=== To do ===
Filter the data for lines with the word "Misleading" and copy those lines.

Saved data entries
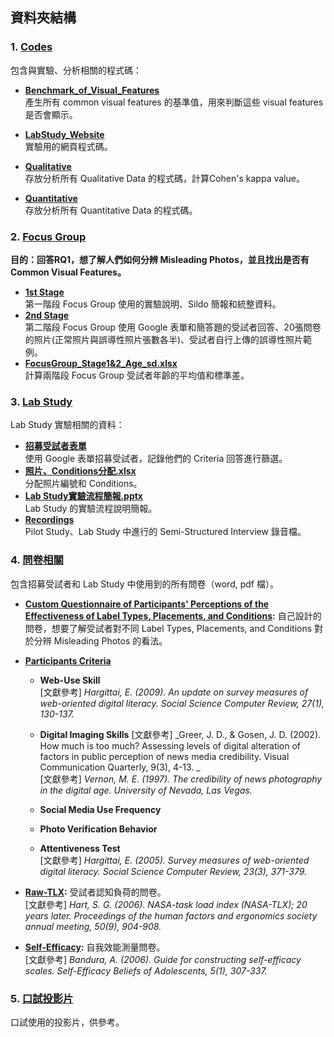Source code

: ## 資料夾結構

### 1. **[Codes](./Codes)**  
包含與實驗、分析相關的程式碼：
  - **[Benchmark_of_Visual_Features](./Codes/Benchmark_of_Visual_Features)**  
    產生所有 common visual features 的基準值，用來判斷這些 visual features 是否會顯示。  
  
  - **[LabStudy_Website](./Codes/LabStudy_Website)**  
    實驗用的網頁程式碼。
  
  - **[Qualitative](./Codes/Qualitative)**  
    存放分析所有 Qualitative Data 的程式碼，計算Cohen's kappa value。
  
  - **[Quantitative](./Codes/Quantitative)**  
    存放分析所有 Quantitative Data 的程式碼。



### 2. **[Focus Group](./Focus%20Group)**  
 **目的：回答RQ1，想了解人們如何分辨 Misleading Photos，並且找出是否有 Common Visual Features。**
  - **[1st Stage](./Focus%20Group/1st%20Stage)**  
    第一階段 Focus Group 使用的實驗說明、Sildo 簡報和統整資料。
  - **[2nd Stage](./Focus%20Group/2nd%20Stage)**  
    第二階段 Focus Group 使用 Google 表單和簡答題的受試者回答、20張問卷的照片(正常照片與誤導性照片張數各半)、受試者自行上傳的誤導性照片範例。
  - **[FocusGroup_Stage1&2_Age_sd.xlsx](./Focus%20Group/FocusGroup_Stage1&2_Age_sd.xlsx)**  
    計算兩階段 Focus Group 受試者年齡的平均值和標準差。

### 3. **[Lab Study](./Lab%20Study)**  
Lab Study 實驗相關的資料：
  - **[招募受試者表單](./Lab%20Study/招募受試者表單)**  
    使用 Google 表單招募受試者，記錄他們的 Criteria 回答進行篩選。
  - **[照片、Conditions分配.xlsx](./Lab%20Study/照片、Conditions分配.xlsx)**  
    分配照片編號和 Conditions。
  - **[Lab Study實驗流程簡報.pptx](./Lab%20Study/Lab%20Study實驗流程簡報.pptx)**  
    Lab Study 的實驗流程說明簡報。
  - **[Recordings](./Lab%20Study/Recordings)**  
    Pilot Study、Lab Study 中進行的 Semi-Structured Interview 錄音檔。

    
### 4. **[問卷相關](./問卷相關)**  
包含招募受試者和 Lab Study 中使用到的所有問卷（word, pdf 檔）。
  - **[Custom Questionnaire of Participants' Perceptions of the Effectiveness of Label Types, Placements, and Conditions](./問卷相關/Custom%20Questionnaire%20of%20Participants'%20Perceptions%20of%20the%20Effectiveness%20of%20Label%20Types,%20Placements,%20and%20Conditions.pdf):**  自己設計的問卷，想要了解受試者對不同 Label Types, Placements, and Conditions 對於分辨 Misleading Photos 的看法。
    
  - **[Participants Criteria](./問卷相關/Participants%20Criteria.pdf)**
    - **Web-Use Skill**  
    [文獻參考] _Hargittai, E. (2009). *An update on survey measures of web-oriented digital literacy.* Social Science Computer Review, 27(1), 130-137._

    - **Digital Imaging Skills** 
    [文獻參考] _Greer, J. D., & Gosen, J. D. (2002). How much is too much? Assessing levels of digital alteration of factors in public perception of news media credibility. Visual Communication Quarterly, 9(3), 4-13. _  
    [文獻參考] _Vernon, M. E. (1997). The credibility of news photography in the digital age. University of Nevada, Las Vegas._

    - **Social Media Use Frequency** 

    - **Photo Verification Behavior**  

    - **Attentiveness Test**  
    [文獻參考] _Hargittai, E. (2005). *Survey measures of web-oriented digital literacy.* Social Science Computer Review, 23(3), 371-379._

  - **[Raw-TLX](./問卷相關/Raw-TLX.pdf):** 受試者認知負荷的問卷。  
    [文獻參考] _Hart, S. G. (2006). *NASA-task load index (NASA-TLX); 20 years later.* Proceedings of the human factors and ergonomics society annual meeting, 50(9), 904-908._

  - **[Self-Efficacy](./問卷相關/Self-Efficacy.pdf):** 自我效能測量問卷。  
    [文獻參考] _Bandura, A. (2006). *Guide for constructing self-efficacy scales.* Self-Efficacy Beliefs of Adolescents, 5(1), 307-337._

### 5. **[口試投影片](./口試投影片)**  
口試使用的投影片，供參考。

=== Written solution ===
 **目的：回答RQ1，想了解人們如何分辨 Misleading Photos，並且找出是否有 Common Visual Features。**
  - **[Custom Questionnaire of Participants' Perceptions of the Effectiveness of Label Types, Placements, and Conditions](./問卷相關/Custom%20Questionnaire%20of%20Participants'%20Perceptions%20of%20the%20Effectiveness%20of%20Label%20Types,%20Placements,%20and%20Conditions.pdf):**  自己設計的問卷，想要了解受試者對不同 Label Types, Placements, and Conditions 對於分辨 Misleading Photos 的看法。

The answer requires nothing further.